Glucocorticoids are the primary anti-inflammatory therapy for asthma, but their effects are characterized by some interindividual variability that might have a genetic basis.
We aimed to determine the relationship between pulmonary function change and the variant of the glucocorticoid-induced transcript 1 (GLCCI1) gene in patients with asthma receiving long-term ICS treatment, the association of GLCCI1 genotypes and the level of GLCCI1 expression and cytokines production.
A total of 418 patients with asthma, including 25 individuals from 11 families with a history of asthma, were enrolled. The effects of single-nucleotide polymorphisms (SNPs) in GLCCI1 on changes in lung function in response to inhaled glucocorticoids were assessed. The expression levels of GLCCI1 mRNA and cytokines were also measured.

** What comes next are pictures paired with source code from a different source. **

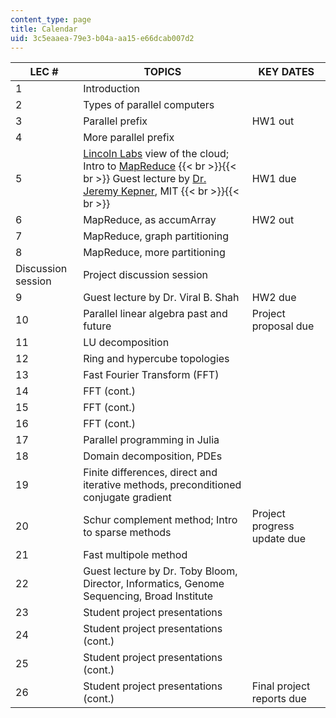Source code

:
 ```yaml
---
content_type: page
title: Calendar
uid: 3c5eaaea-79e3-b04a-aa15-e66dcab007d2
---
```


| LEC # | TOPICS | KEY DATES |
| --- | --- | --- |
| 1 | Introduction | &nbsp; |
| 2 | Types of parallel computers | &nbsp; |
| 3 | Parallel prefix | HW1 out |
| 4 | More parallel prefix | &nbsp; |
| 5 | [Lincoln Labs](http://www.ll.mit.edu/) view of the cloud; Intro to [MapReduce](http://en.wikipedia.org/wiki/MapReduce) {{< br >}}{{< br >}} Guest lecture by [Dr. Jeremy Kepner](http://www.mit.edu/~kepner/), MIT {{< br >}}{{< br >}}  | HW1 due |
| 6 | MapReduce, as accumArray | HW2 out |
| 7 | MapReduce, graph partitioning | &nbsp; |
| 8 | MapReduce, more partitioning | &nbsp; |
| Discussion session | Project discussion session | &nbsp; |
| 9 | Guest lecture by Dr. Viral B. Shah | HW2 due |
| 10 | Parallel linear algebra past and future | Project proposal due |
| 11 | LU decomposition | &nbsp; |
| 12 | Ring and hypercube topologies | &nbsp; |
| 13 | Fast Fourier Transform (FFT) | &nbsp; |
| 14 | FFT (cont.) | &nbsp; |
| 15 | FFT (cont.) | &nbsp; |
| 16 | FFT (cont.) | &nbsp; |
| 17 | Parallel programming in Julia | &nbsp; |
| 18 | Domain decomposition, PDEs | &nbsp; |
| 19 | Finite differences, direct and iterative methods, preconditioned conjugate gradient | &nbsp; |
| 20 | Schur complement method; Intro to sparse methods | Project progress update due |
| 21 | Fast multipole method | &nbsp; |
| 22 | Guest lecture by Dr. Toby Bloom, Director, Informatics, Genome Sequencing, Broad Institute | &nbsp; |
| 23 | Student project presentations | &nbsp; |
| 24 | Student project presentations (cont.) | &nbsp; |
| 25 | Student project presentations (cont.) | &nbsp; |
| 26 | Student project presentations (cont.) | Final project reports due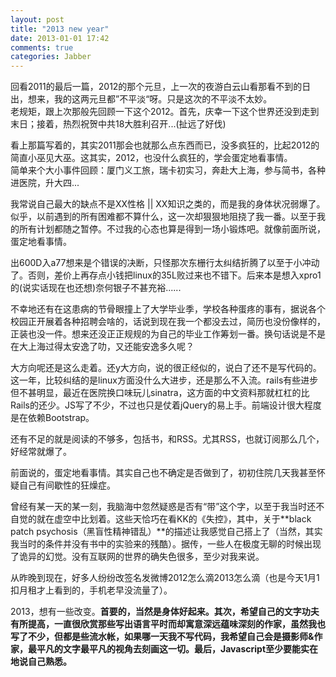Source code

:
 ```yaml
---
layout: post
title: "2013 new year"
date: 2013-01-01 17:42
comments: true
categories: Jabber
---
```

回看2011的最后一篇，2012的那个元旦，上一次的夜游白云山看那看不到的日出，想来，我的这两元旦都”不平淡“呀。只是这次的不平淡不太妙。  
老规矩，跟上次那般先回顾一下这个2012。首先，庆幸一下这个世界还没到走到末日；接着，热烈祝贺中共18大胜利召开...(扯远了好伐)

看上那篇写着的，其实2011那会也就那么点东西而已，没多疯狂的，比起2012的简直小巫见大巫。这其实，2012，也没什么疯狂的，学会蛋定地看事情。  
简单来个大小事件回顾：厦门义工旅，瑞卡初实习，奔赴大上海，参与简书，各种进医院，升大四...
<!-- more -->
我常说自己最大的缺点不是XX性格 || XX知识之类的，而是我的身体状况弱爆了。似乎，以前遇到的所有困难都不算什么，这一次却狠狠地阻挠了我一番。以至于我的所有计划都随之暂停。不过我的心态也算是得到一场小锻炼吧。就像前面所说，蛋定地看事情。

出600D入a77想来是个错误的决断，只怪那次东栅行太纠结折腾了以至于小冲动了。否则，差价上再存点小钱把linux的35L败过来也不错下。后来本是想入xpro1的(说实话现在也还想)奈何银子不甚充裕......

不幸地还有在这患病的节骨眼撞上了大学毕业季，学校各种蛋疼的事有，据说各个校园正开展着各种招聘会啥的，话说到现在我一个都没去过，简历也没份像样的，正装也没一件。想来还没正正规规的为自己的毕业工作筹划一番。换句话说是不是在大上海过得太安逸了叻，又还能安逸多久呢？

大方向呢还是这么走着。还y大方向，说的很正经似的，说白了还不是写代码的。这一年，比较纠结的是linux方面没什么大进步，还是那么不入流。rails有些进步但不甚明显，最近在医院换口味玩儿sinatra，这方面的中文资料那就杠杠的比Rails的还少。JS写了不少，不过也只是仗着jQuery的易上手。前端设计很大程度是在依赖Bootstrap。

还有不足的就是阅读的不够多，包括书，和RSS。尤其RSS，也就订阅那么几个，好经常就爆了。

前面说的，蛋定地看事情。其实自己也不确定是否做到了，初初住院几天我甚至怀疑自己有间歇性的狂燥症。

曾经有某一天的某一刻，我脑海中忽然疑惑是否有“带”这个字，以至于我当时还不自觉的就在虚空中比划着。这些天恰巧在看KK的《失控》，其中，关于**black patch psychosis（黑盲性精神错乱）**的描述让我感觉自己搭上了（当然，其实我当时的条件并没有书中的实验来的残酷）。据传，一些人在极度无聊的时候出现了诡异的幻觉。没有互联网的世界的确失色很多，至少对我来说。

从昨晚到现在，好多人纷纷改签名发微博2012怎么滴2013怎么滴（也是今天1月1扣月租才上看到的，手机老早没流量了）。

2013，想有一些改变。**首要的，当然是身体好起来。其次，希望自己的文字功夫有所提高，一直很欣赏那些写出语言平时而却寓意深远蕴味深刻的作家，虽然我也写了不少，但都是些流水帐，如果哪一天我不写代码，我希望自己会是摄影师&作家，最平凡的文字最平凡的视角去刻画这一切。最后，Javascript至少要能实在地说自己熟悉。**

The SNP rs37973 in GLCCI1 was independently associated with changes in forced expiratory volume at one second (FEV1) and FEV1%pred. Individuals homozygous for the wild-type allele who had a percent FEV1 change greater than 5% were more common than individuals homozygous for the rare allele. When patients were stratified according to genotype, GLCCI1 expression was enhanced upon administration of low-dose dexamethasone among patients with the rs37973 A allele; however, GG homozygotes required high-dose dexamethasone to achieve enhanced GLCCI1 expression. Furthermore, the levels of some cytokines were significantly reduced after glucocorticoid treatment in individuals with the AA and AG genotypes.
The genetic variant rs37973 in GLCCI1 is associated with poorer clinical therapeutic response to inhaled glucocorticoids in a Chinese asthma population.